EXERCISE AIM :: Every single entry must be restated word for word.

** Opening THE RECORDS block **

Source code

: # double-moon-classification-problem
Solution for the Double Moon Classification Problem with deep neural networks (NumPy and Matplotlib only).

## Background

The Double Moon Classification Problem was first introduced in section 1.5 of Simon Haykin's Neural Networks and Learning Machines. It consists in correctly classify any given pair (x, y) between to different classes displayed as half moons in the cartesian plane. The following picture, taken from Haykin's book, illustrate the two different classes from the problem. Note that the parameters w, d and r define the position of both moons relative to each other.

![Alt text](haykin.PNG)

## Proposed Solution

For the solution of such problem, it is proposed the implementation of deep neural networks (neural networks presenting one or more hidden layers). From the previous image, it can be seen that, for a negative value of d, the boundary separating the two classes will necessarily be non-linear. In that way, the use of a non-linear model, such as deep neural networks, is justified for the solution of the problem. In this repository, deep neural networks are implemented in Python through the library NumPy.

** Closing THE RECORDS block **

WRITTEN SOLUTION ::
Source code

: # double-moon-classification-problem
Solution for the Double Moon Classification Problem with deep neural networks (NumPy and Matplotlib only).

## Background

The Double Moon Classification Problem was first introduced in section 1.5 of Simon Haykin's Neural Networks and Learning Machines. It consists in correctly classify any given pair (x, y) between to different classes displayed as half moons in the cartesian plane. The following picture, taken from Haykin's book, illustrate the two different classes from the problem. Note that the parameters w, d and r define the position of both moons relative to each other.

![Alt text](haykin.PNG)

## Proposed Solution

For the solution of such problem, it is proposed the implementation of deep neural networks (neural networks presenting one or more hidden layers). From the previous image, it can be seen that, for a negative value of d, the boundary separating the two classes will necessarily be non-linear. In that way, the use of a non-linear model, such as deep neural networks, is justified for the solution of the problem. In this repository, deep neural networks are implemented in Python through the library NumPy.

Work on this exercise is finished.